- **TASK GOAL**
Write out, as an exact transcription, the line that has "- The Cadets, Bluecoats, Boston" and each line after it through the end of the data below.

[Opening DATA PROVIDED section]

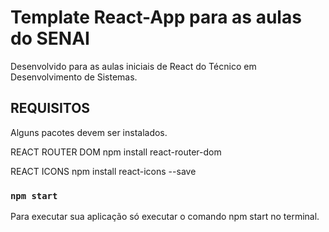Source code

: # Template React-App para as aulas do SENAI

Desenvolvido para as aulas iniciais de React do Técnico em Desenvolvimento de Sistemas.

## REQUISITOS

Alguns pacotes devem ser instalados.

REACT ROUTER DOM
npm install react-router-dom

REACT ICONS
npm install react-icons --save

### `npm start`

Para executar sua aplicação só executar o comando npm start no terminal.
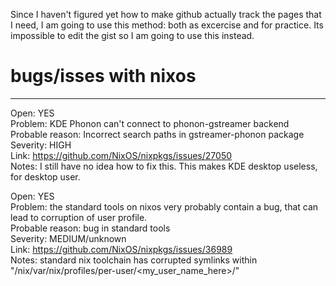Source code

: Since I haven't figured yet how to make github actually track the pages that I need, I am going to use this method: both as excercise and for practice. Its impossible to edit the gist so I am going to use this instead.

# bugs/isses with nixos
-- -- -- --
Open: YES  
Problem: KDE Phonon can't connect to phonon-gstreamer backend  
Probable reason: Incorrect search paths in gstreamer-phonon package  
Severity: HIGH  
Link: https://github.com/NixOS/nixpkgs/issues/27050  
Notes: I still have no idea how to fix this. This makes KDE desktop useless, for desktop user.  


Open: YES  
Problem: the standard tools on nixos very probably contain a bug, that can lead to corruption of user profile.  
Probable reason: bug in standard tools  
Severity: MEDIUM/unknown  
Link: https://github.com/NixOS/nixpkgs/issues/36989  
Notes:  standard nix toolchain has corrupted symlinks within "/nix/var/nix/profiles/per-user/<my_user_name_here>/" 
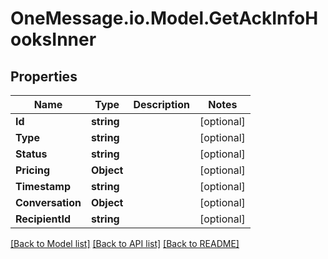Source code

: # OneMessage.io.Model.GetAckInfoHooksInner

## Properties

Name | Type | Description | Notes
------------ | ------------- | ------------- | -------------
**Id** | **string** |  | [optional] 
**Type** | **string** |  | [optional] 
**Status** | **string** |  | [optional] 
**Pricing** | **Object** |  | [optional] 
**Timestamp** | **string** |  | [optional] 
**Conversation** | **Object** |  | [optional] 
**RecipientId** | **string** |  | [optional] 

[[Back to Model list]](../README.md#documentation-for-models) [[Back to API list]](../README.md#documentation-for-api-endpoints) [[Back to README]](../README.md)

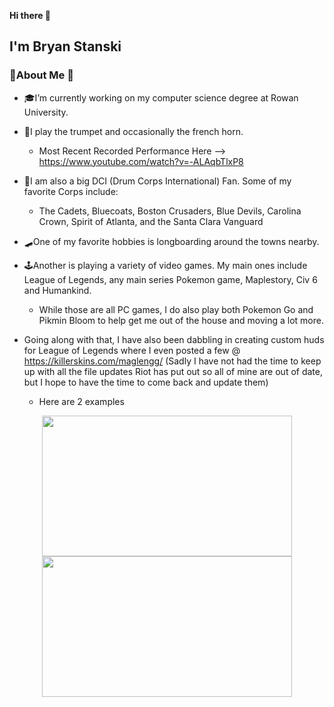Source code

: **Hi there 👋**

## I'm Bryan Stanski

### 🎉About Me 🎉
- 🎓I’m currently working on my computer science degree at Rowan University.
- 🎺I play the trumpet and occasionally the french horn.
  - Most Recent Recorded Performance Here --> https://www.youtube.com/watch?v=-ALAqbTlxP8

- 🥁I am also a big DCI (Drum Corps International) Fan. Some of my favorite Corps include:
  - The Cadets, Bluecoats, Boston Crusaders, Blue Devils, Carolina Crown, Spirit of Atlanta, and the Santa Clara Vanguard
- 🛹One of my favorite hobbies is longboarding around the towns nearby.
- 🕹Another is playing a variety of video games. My main ones include League of Legends, any main series Pokemon game, Maplestory, Civ 6 and Humankind.
  - While those are all PC games, I do also play both Pokemon Go and Pikmin Bloom to help get me out of the house and moving a lot more.
- Going along with that, I have also been dabbling in creating custom huds for League of Legends where I even posted a few @ https://killerskins.com/maglengg/ (Sadly I have not had the time to keep up with all the file updates Riot has put out so all of mine are out of date, but I hope to have the time to come back and update them) 
  - Here are 2 examples
<p align="center">
  <img src="https://user-images.githubusercontent.com/89941875/131747843-e1b59f16-5f57-4699-9c74-d8ba671866d0.png" width="400" height="225">  <img src="https://user-images.githubusercontent.com/89941875/131747946-866a0ecf-b8c1-48f0-9c9a-a5bf81c92582.png" width="400" height="225">
</p>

[Closing DATA PROVIDED section]

- **OUTPUT FOR THIS EXERCISE**
  - The Cadets, Bluecoats, Boston Crusaders, Blue Devils, Carolina Crown, Spirit of Atlanta, and the Santa Clara Vanguard
- 🛹One of my favorite hobbies is longboarding around the towns nearby.
- 🕹Another is playing a variety of video games. My main ones include League of Legends, any main series Pokemon game, Maplestory, Civ 6 and Humankind.
  - While those are all PC games, I do also play both Pokemon Go and Pikmin Bloom to help get me out of the house and moving a lot more.
- Going along with that, I have also been dabbling in creating custom huds for League of Legends where I even posted a few @ https://killerskins.com/maglengg/ (Sadly I have not had the time to keep up with all the file updates Riot has put out so all of mine are out of date, but I hope to have the time to come back and update them) 
  - Here are 2 examples
<p align="center">
  <img src="https://user-images.githubusercontent.com/89941875/131747843-e1b59f16-5f57-4699-9c74-d8ba671866d0.png" width="400" height="225">  <img src="https://user-images.githubusercontent.com/89941875/131747946-866a0ecf-b8c1-48f0-9c9a-a5bf81c92582.png" width="400" height="225">
</p>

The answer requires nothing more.